The Generator Algorithm

The process of generation of target assets from an input model (generation session) includes 5 stages:

  • Defining all generators that must be involved
  • Defining the order of priorities of transformations
  • Step-by-step model transformation
  • Generating text and saving it to a file (for each root in output model)
  • Post-processing assets: compiling, etc.

We will discuss the first three stages of this process in detail.

Defining the Generators Involved

To define the required generators, MPS examines the input model and determines which languages are used in it. Doing this job MPS doesn't make use of 'Used Languages' specified in the model properties dialog. Instead MPS examines each node in the model and gathers languages that are actually used.

From each 'used language' MPS obtains its generator module. If there are more than one generator module in a language, MPS chooses the first one (multiple generators for the same language are not fully supported in the current version of MPS). If any generator in this list depends on other generators (as specified in the 'depends on generators' property), then those generators are added to the list as well.

After MPS obtains the initial list of generators, it begins to scan the generator's templates in order to determine what languages will be used in intermediate (transient) models. The languages detected this way are handled in the same manner as the languages used in the original input model. This procedure is repeated until no more 'used languages' can be detected.

Explicit Engagement

In some rare cases, MPS is unable to detect the language whose generator must be involved in the model transformation. This may happen if that language is not used in the input model or in the template code of other (detected) languages. In this case, you can explicitly specify the generator engagement via the Languages Engaged on Generation section in the input model's properties dialog (Advanced tab).
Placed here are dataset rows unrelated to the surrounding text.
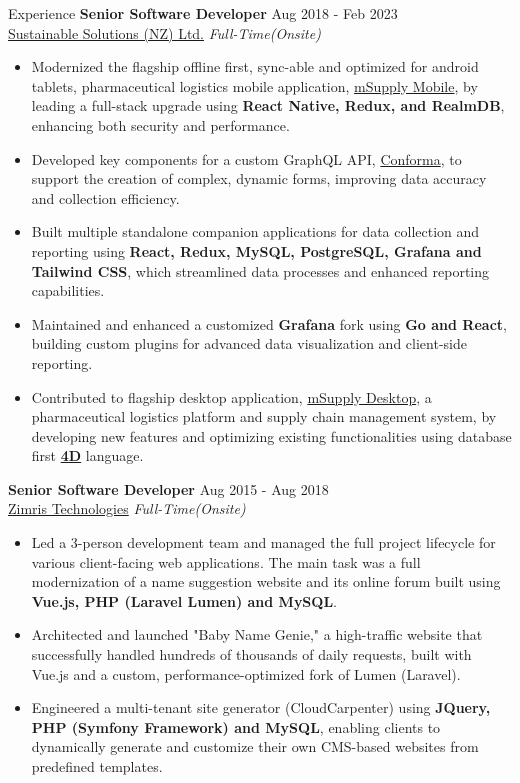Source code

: \documentclass{resume} %
\begin{document}
\begin{rSection}{Experience}
\textbf{Senior Software Developer} \hfill Aug 2018 - Feb 2023 \\
\href{https://sussol.net/}{Sustainable Solutions (NZ) Ltd.} \hfill \textit{Full-Time(Onsite)}
 \begin{itemize}
    \itemsep -3pt {} 
     \item Modernized the flagship offline first, sync-able and optimized for android tablets, pharmaceutical logistics mobile application, \href{https://msupply.org.nz/mobile/}{mSupply Mobile}, by leading a full-stack upgrade using \textbf{React Native, Redux, and RealmDB}, enhancing both security and performance.
     \item Developed key components for a custom GraphQL API, \href{https://docs.conforma.nz/docs/about/introduction/}{Conforma}, to support the creation of complex, dynamic forms, improving data accuracy and collection efficiency.
     \item Built multiple standalone companion applications for data collection and reporting using \textbf{React, Redux, MySQL, PostgreSQL, Grafana and Tailwind CSS}, which streamlined data processes and enhanced reporting capabilities.
     \item Maintained and enhanced a customized \textbf{Grafana} fork using \textbf{Go and React}, building custom plugins for advanced data visualization and client-side reporting.
     \item Contributed to flagship desktop application, \href{https://msupply.org.nz/}{mSupply Desktop}, a pharmaceutical logistics platform and supply chain management system, by developing new features and optimizing existing functionalities using database first \textbf{\href{https://us.4d.com/}{4D}} language.
 \end{itemize}

\textbf{Senior Software Developer} \hfill Aug 2015 - Aug 2018 \\
\href{https://www.zimris.com/}{Zimris Technologies} \hfill \textit{Full-Time(Onsite)}
 \begin{itemize}
    \itemsep -3pt {} 
     \item Led a 3-person development team and managed the full project lifecycle for various client-facing web applications. The main task was a full modernization of a name suggestion website and its online forum built using \textbf{Vue.js, PHP (Laravel Lumen) and MySQL}.
     \item Architected and launched "Baby Name Genie," a high-traffic website that successfully handled hundreds of thousands of daily requests, built with Vue.js and a custom, performance-optimized fork of Lumen (Laravel).
     \item Engineered a multi-tenant site generator (CloudCarpenter) using \textbf{JQuery, PHP (Symfony Framework) and MySQL}, enabling clients to dynamically generate and customize their own CMS-based websites from predefined templates.
 \end{itemize}


\end{rSection}
\end{document}
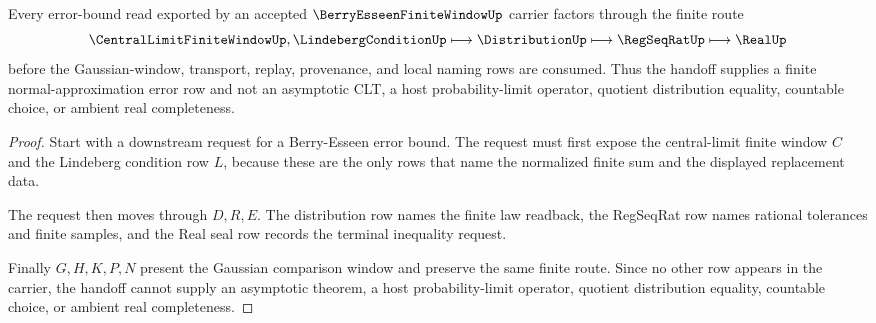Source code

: \begin{theorem}
\label{thm:berry-esseen-error-bound-handoff}
Every error-bound read exported by an accepted $\BerryEsseenFiniteWindowUp$ carrier factors through the finite route
$$
\CentralLimitFiniteWindowUp,\LindebergConditionUp \longmapsto \DistributionUp \longmapsto \RegSeqRatUp \longmapsto \RealUp
$$
before the Gaussian-window, transport, replay, provenance, and local naming rows are consumed. Thus the handoff supplies a finite normal-approximation error row and not an asymptotic CLT, a host probability-limit operator, quotient distribution equality, countable choice, or ambient real completeness.
\end{theorem}
\begin{proof}
Start with a downstream request for a Berry-Esseen error bound. The request must first expose the central-limit finite window $C$ and the Lindeberg condition row $L$, because these are the only rows that name the normalized finite sum and the displayed replacement data.

The request then moves through $D,R,E$. The distribution row names the finite law readback, the RegSeqRat row names rational tolerances and finite samples, and the Real seal row records the terminal inequality request.

Finally $G,H,K,P,N$ present the Gaussian comparison window and preserve the same finite route. Since no other row appears in the carrier, the handoff cannot supply an asymptotic theorem, a host probability-limit operator, quotient distribution equality, countable choice, or ambient real completeness.
\end{proof}

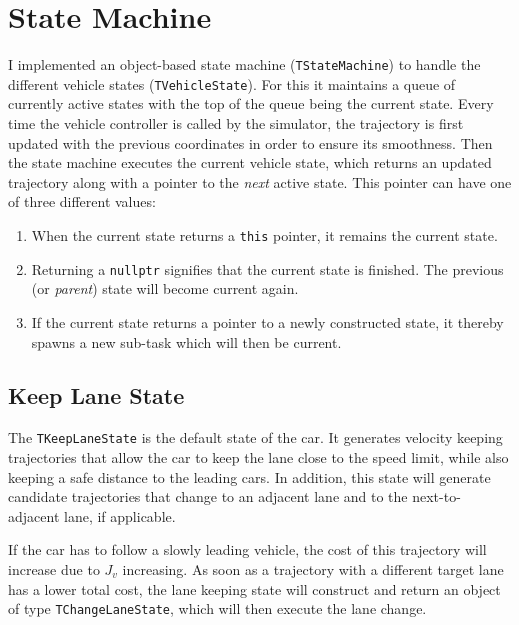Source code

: \documentclass[twoside]{article}
\newcommand{\code}[1]{{\texttt{#1}}}
\begin{document}
\section{State Machine}
I implemented an object-based state machine (\code{TStateMachine}) to handle the different
vehicle states (\code{TVehicleState}). For this it maintains a queue of currently active states
with the top of the queue being the current state. Every time the vehicle controller is called
by the simulator, the trajectory is first updated with the previous coordinates in order to
ensure its smoothness. Then the state machine executes the current vehicle state, which returns
an updated trajectory along with a pointer to the \emph{next} active state. This pointer can
have one of three different values:
\begin{enumerate}
\item When the current state returns a \code{this} pointer, it remains the current state.
\item Returning a \code{nullptr} signifies that the current state is finished. The previous
(or \emph{parent}) state will become current again.
\item If the current state returns a pointer to a newly constructed state, it thereby spawns a new
sub-task which will then be current.
\end{enumerate}


\subsection{Keep Lane State}
The \code{TKeepLaneState} is the default state of the car. It generates velocity keeping
trajectories that allow the car to keep the lane close to the speed limit, while also keeping
a safe distance to the leading cars. In addition, this state will generate candidate
trajectories that change to an adjacent lane and to the next-to-adjacent lane, if applicable.

If the car has to follow a slowly leading vehicle, the cost of this trajectory will
increase due to $J_{v}$ increasing. As soon as a trajectory with a different target lane
has a lower total cost, the lane keeping state will construct and return an object of type \code{TChangeLaneState}, which will then execute the lane change.
\end{document}

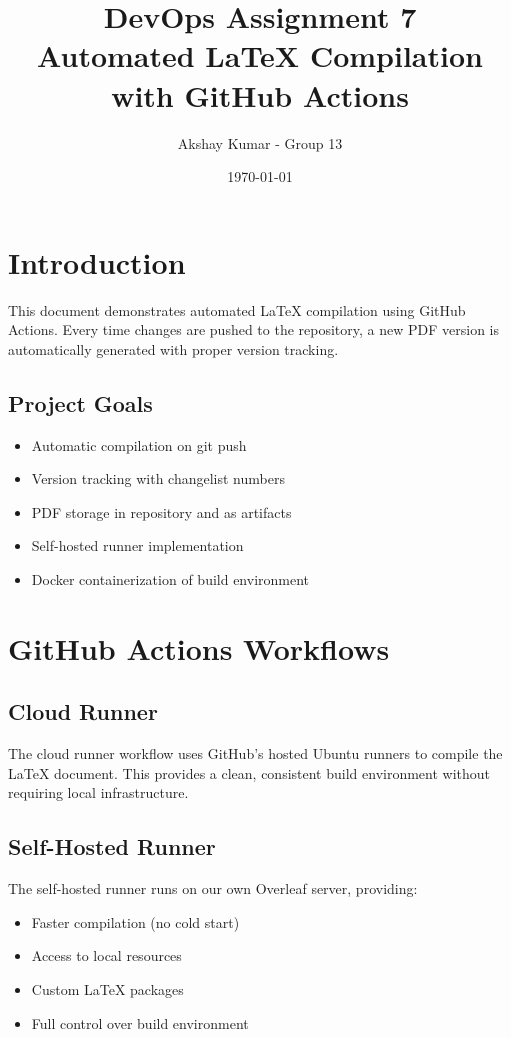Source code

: \documentclass{article}
\title{DevOps Assignment 7 \\ Automated LaTeX Compilation with GitHub Actions \\ \small \gitversion}
\author{Akshay Kumar - Group 13}
\date{\today}
\begin{document}
\maketitle

\tableofcontents
\newpage

\section{Introduction}
This document demonstrates automated LaTeX compilation using GitHub Actions. Every time changes are pushed to the repository, a new PDF version is automatically generated with proper version tracking.

\subsection{Project Goals}
\begin{itemize}
    \item Automatic compilation on git push
    \item Version tracking with changelist numbers
    \item PDF storage in repository and as artifacts
    \item Self-hosted runner implementation
    \item Docker containerization of build environment
\end{itemize}

\section{GitHub Actions Workflows}

\subsection{Cloud Runner}
The cloud runner workflow uses GitHub's hosted Ubuntu runners to compile the LaTeX document. This provides a clean, consistent build environment without requiring local infrastructure.

\subsection{Self-Hosted Runner}
The self-hosted runner runs on our own Overleaf server, providing:
\begin{itemize}
    \item Faster compilation (no cold start)
    \item Access to local resources
    \item Custom LaTeX packages
    \item Full control over build environment
\end{itemize}
\end{document}
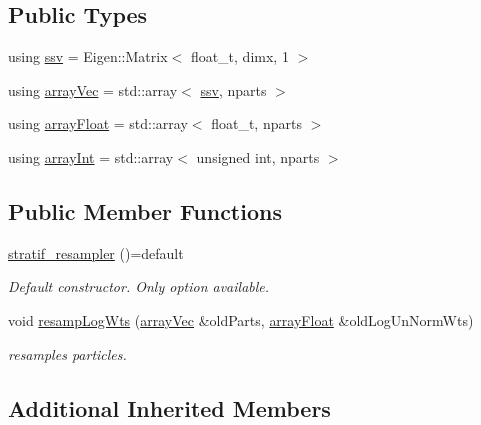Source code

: \subsection*{Public Types}
\begin{DoxyCompactItemize}
\item 
using \hyperlink{classstratif__resampler_a9b8a1de85ef718528f4c889678a9331f}{ssv} = Eigen\+::\+Matrix$<$ float\+\_\+t, dimx, 1 $>$
\item 
using \hyperlink{classstratif__resampler_aafc4c3078fcc2912b41ad76465d86491}{array\+Vec} = std\+::array$<$ \hyperlink{classrbase_ae20e0b8df15aa109252f57ecbf1f20f8}{ssv}, nparts $>$
\item 
using \hyperlink{classstratif__resampler_ad85a57b7463ac619bb3123a2cd20bb01}{array\+Float} = std\+::array$<$ float\+\_\+t, nparts $>$
\item 
using \hyperlink{classstratif__resampler_a6feed5616bbd45f1bcf155fdf6348e19}{array\+Int} = std\+::array$<$ unsigned int, nparts $>$
\end{DoxyCompactItemize}
\subsection*{Public Member Functions}
\begin{DoxyCompactItemize}
\item 
\mbox{\label{classstratif__resampler_a76e8fbfaec214060f0644d5a076c2b2a}} 
\hyperlink{classstratif__resampler_a76e8fbfaec214060f0644d5a076c2b2a}{stratif\+\_\+resampler} ()=default
\begin{DoxyCompactList}\small\item\em Default constructor. Only option available. \end{DoxyCompactList}\item 
void \hyperlink{classstratif__resampler_a2588147563bf3fe598e262cae7e125e6}{resamp\+Log\+Wts} (\hyperlink{classrbase_aa12fc826befa6ba0647b5f59ebc396ee}{array\+Vec} \&old\+Parts, \hyperlink{classrbase_a6f76bef853e508cb5b6f546d231b06f5}{array\+Float} \&old\+Log\+Un\+Norm\+Wts)
\begin{DoxyCompactList}\small\item\em resamples particles. \end{DoxyCompactList}\end{DoxyCompactItemize}
\subsection*{Additional Inherited Members}


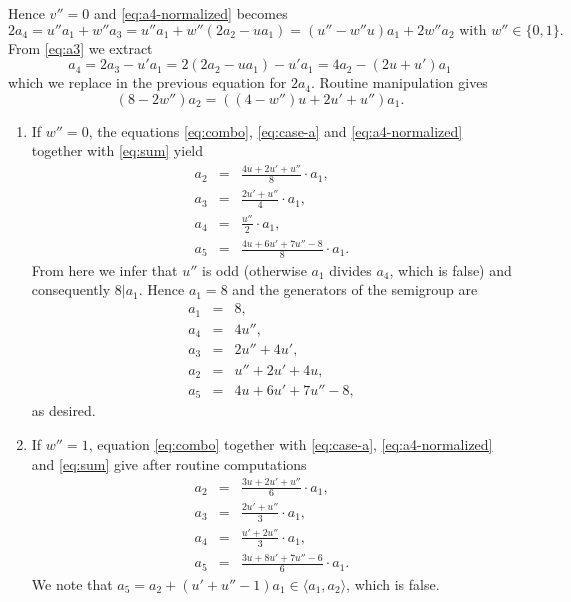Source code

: \documentclass[12pt]{amsart}
\begin{document}
\noindent Hence $v''=0$ and \eqref{eq:a4-normalized} becomes
$$
2a_4= u'' a_1+ w'' a_3= u'' a_1+ w''(2a_2-u a_1)= (u''-w''u)a_1+ 2w'' a_2 \text{ with } w''\in\{0, 1\}.
$$
From \eqref{eq:a3} we extract
$$
a_4= 2a_3-u' a_1= 2(2a_2-u a_1)- u' a_1=4a_2-(2u+u')a_1 
$$ 
which we replace in the previous equation for $2a_4$. Routine manipulation gives
\begin{equation}
\label{eq:combo}
(8-2w'')a_2=((4-w'')u+2u'+u'') a_1.
\end{equation}
\begin{enumerate}[leftmargin=0.5cm,label*=\arabic*.]
\item If \underline{$w''=0$}, the equations \eqref{eq:combo}, \eqref{eq:case-a} and \eqref{eq:a4-normalized} together with \eqref{eq:sum} yield
	\begin{eqnarray*}
	a_2 &=& \frac{4u+2u'+u''}{8} \cdot a_1,  \\
	a_3 &=& \frac{2u'+u''}{4} \cdot a_1,   \\
	a_4 &=& \frac{u''}{2} \cdot a_1,\\
	a_5 &=& \frac{4u+6u'+7u''-8}{8} \cdot a_1.  
	\end{eqnarray*}
	From here we infer that $u''$ is odd (otherwise $a_1$ divides $a_4$, which is false) and consequently $8|a_1$. 
	Hence $a_1=8$ and the generators of the semigroup are  
	\begin{eqnarray}
	\label{eq:sol3}
	a_1 &=& 8, \nonumber \\
	a_4 &=& 4u'',  \nonumber \\
	a_3 &=& 2u''+4u',   \\
	a_2 &=& u''+ 2u'+ 4u,  \nonumber \\
	a_5 &=& 4u+6u'+ 7u''-8,  \nonumber
	\end{eqnarray}
	as desired.
\item If \underline{$w''=1$}, equation \eqref{eq:combo} together with \eqref{eq:case-a},  \eqref{eq:a4-normalized} and \eqref{eq:sum} give after routine computations 
\begin{eqnarray*}
	a_2 &=& \frac{3u+2u'+u''}{6} \cdot a_1,  \\
	a_3 &=& \frac{2u'+u''}{3} \cdot a_1,   \\
	a_4 &=& \frac{u'+2u''}{3} \cdot a_1,\\
	a_5 &=& \frac{3u+8u'+7u''-6}{6} \cdot a_1.  
	\end{eqnarray*}
We note that $a_5= a_2+ (u'+u''-1) a_1 \in \langle a_1, a_2 \rangle$, which is false.	
\end{enumerate}
 
\end{document}

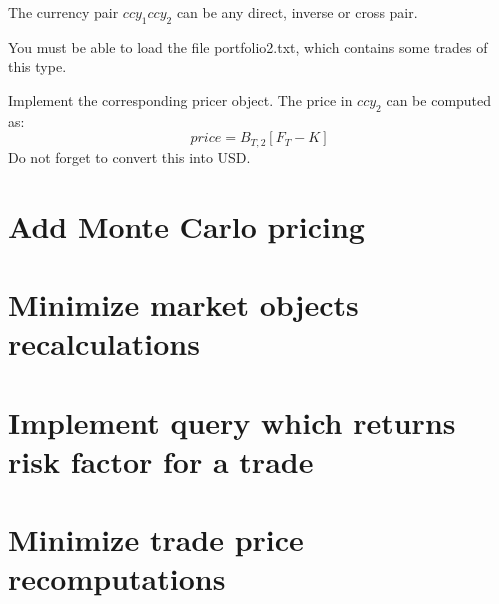 \documentclass[10pt]{article}
\begin{document}
The currency pair $ccy_1ccy_2$ can be any direct, inverse or cross pair.

You must be able to load the file portfolio2.txt, which contains some trades of this type.

Implement the corresponding pricer object. The price in $ccy_2$ can be computed as:
$$
price=B_{T,2}[F_T-K]
$$
Do not forget to convert this into USD.

\section{Add Monte Carlo pricing}

\section{Minimize market objects recalculations}

\section{Implement query which returns risk factor for a trade}

\section{Minimize trade price recomputations}
\end{document}
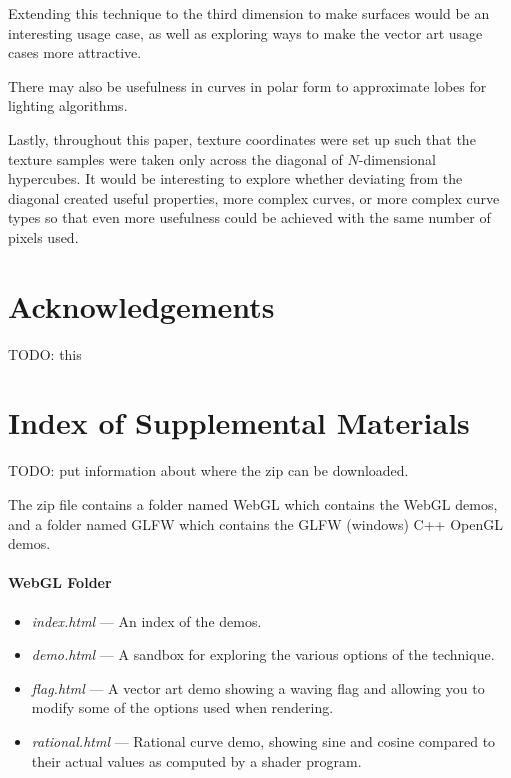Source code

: \documentclass{jcgt}
\begin{document}
Extending this technique to the third dimension to make surfaces would be an interesting usage case, as well as exploring ways to make the vector art usage cases more attractive.

There may also be usefulness in curves in polar form to approximate lobes for lighting algorithms.

Lastly, throughout this paper, texture coordinates were set up such that the texture samples were taken only across the diagonal of $N$-dimensional hypercubes.  It would be interesting to explore whether deviating from the diagonal created useful properties, more complex curves, or more complex curve types so that even more usefulness could be achieved with the same number of pixels used.

\section*{Acknowledgements}
\label{sec:acknowledgements}
TODO: this

\small



\section*{Index of Supplemental Materials}
\label{sec:indexofsupplementalmaterials}
TODO: put information about where the zip can be downloaded.

The zip file contains a folder named WebGL which contains the WebGL demos, and a folder named GLFW which contains the GLFW (windows) C++ OpenGL demos.

\paragraph{\textbf{WebGL Folder}}
\begin{itemize}
  \item \textit{index.html} --- An index of the demos.
  \item \textit{demo.html} --- A sandbox for exploring the various options of the technique.
  \item \textit{flag.html} --- A vector art demo showing a waving flag and allowing you to modify some of the options used when rendering.
  \item \textit{rational.html} --- Rational curve demo, showing sine and cosine compared to their actual values as computed by a shader program.
\end{itemize}
\end{document}
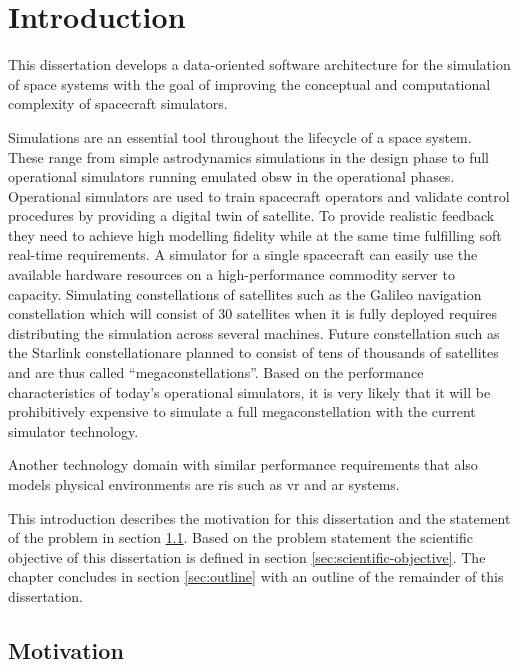 \chapter{Introduction}
\label{sec:introduction}
This dissertation develops a data-oriented software architecture for the simulation of space systems with the goal of improving the conceptual and computational complexity of spacecraft simulators.

Simulations are an essential tool throughout the lifecycle of a space system.
These range from simple astrodynamics simulations in the design phase to full operational simulators running emulated \ac{obsw} in the operational phases.
Operational simulators are used to train spacecraft operators and validate control procedures by providing a digital twin of satellite.
To provide realistic feedback they need to achieve high modelling fidelity while at the same time fulfilling soft real-time requirements.
A simulator for a single spacecraft can easily use the available hardware resources on a high-performance commodity server to capacity.
Simulating constellations of satellites such as the Galileo navigation constellation which will consist of 30 satellites when it is fully deployed requires distributing the simulation across several machines.\citeme
Future constellation such as the Starlink constellation\citeme are planned to consist of tens of thousands of satellites and are thus called \enquote{megaconstellations}.
Based on the performance characteristics of today's operational simulators, it is very likely that it will be prohibitively expensive to simulate a full megaconstellation with the current simulator technology.

Another technology domain with similar performance requirements that also models physical environments are \ac{ris} such as \ac{vr} and \ac{ar} systems.


This introduction describes the motivation for this dissertation and the statement of the problem in section \ref{sec:motivation}.
Based on the problem statement the scientific objective of this dissertation is defined in section \ref{sec:scientific-objective}.
The chapter concludes in section \ref{sec:outline} with an outline of the remainder of this dissertation.

\section{Motivation}
\label{sec:motivation}


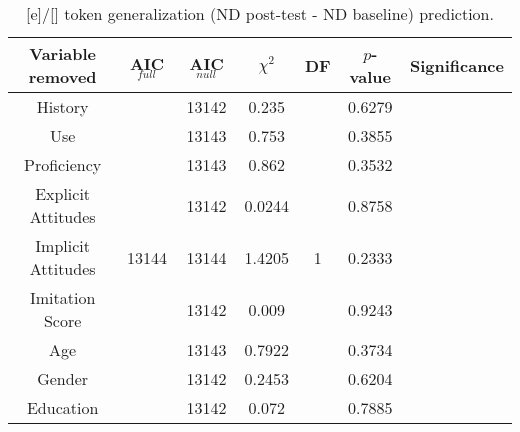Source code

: \begin{table}
\centering
 \begin{tabular}{|c||c|c|c|c|c|c|} 
 \hline
 \textbf{Variable removed} & \textbf{AIC$_{full}$} & \textbf{AIC$_{null}$} & $\chi^2$ & \textbf{DF} & \textbf{$p$-value} & \textbf{Significance}\\ [0.5ex] 
 \hline
  History & \multirow{9}{*}{13144} & 13142 & 0.235 & \multirow{9}{*}{1} & 0.6279 & \\ 
 \cline{1-1}\cline{3-4}\cline{6-7}
 Use &  & 13143 & 0.753 &  & 0.3855 & \\
 \cline{1-1}\cline{3-4}\cline{6-7}
 Proficiency &  & 13143 & 0.862 &  & 0.3532 & \\
 \cline{1-1}\cline{3-4}\cline{6-7}
 Explicit Attitudes &  & 13142 & 0.0244 &  & 0.8758 & \\
 \cline{1-1}\cline{3-4}\cline{6-7}
 Implicit Attitudes &  & 13144 & 1.4205 &  & 0.2333 & \\
 \cline{1-1}\cline{3-4}\cline{6-7}
 Imitation Score &  & 13142 & 0.009 &  & 0.9243 & \\
 \cline{1-1}\cline{3-4}\cline{6-7}
 Age &  & 13143 & 0.7922 &  & 0.3734 & \\
 \cline{1-1}\cline{3-4}\cline{6-7}
 Gender &  & 13142 & 0.2453 &  & 0.6204 & \\
 \cline{1-1}\cline{3-4}\cline{6-7}
 Education &  & 13142 & 0.072 &  & 0.7885 & \\
 \hline
\end{tabular}
\caption{[e]/[] token generalization (ND post-test - ND baseline) prediction.}
\label{tab:IEtokengnPredictors}
\end{table}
Dependency scope/kind - 'Generation Target' and 'Design'.

'Generation Target' replaces 'Extends' relation between two languages (L2 extends L1), when one needed to specify that Generator of L2 generates into L1 and thus needs its runtime dependencies. Now, when a language (L2) is translated to another language (L1), and L1 has runtime dependencies, use L1 as 'Generation Target' of L2. Though this approach is much better than 'Extends', it's still not perfect as it's rather an attribute of a generator than of a language. Once Generators become fully independent from their languages, we might need to fix this approach (different generators may target different languages, thus target has to be specified for a generator, not the source language).

'Design' dependency replaces 'Extends' between two generators. Use it when you need to reference another generator to specify priority rules (though consider if you indeed need these priorities, see changes in the Generator Plan, below)

Defining the Order of Priorities

As we discussed earlier, a generator module contains generator models, and generator models contain mapping configurations. Mapping configuration (mapping for short) is a set of generator rules. It is often required that some mappings must be applied before (or not later than, or together with) some other mappings. The language developer specifies such a relationship between mappings by means of mapping constraints in the generator properties dialog (see also #Mapping Priorities and the Dividing Generation Process into Steps demo).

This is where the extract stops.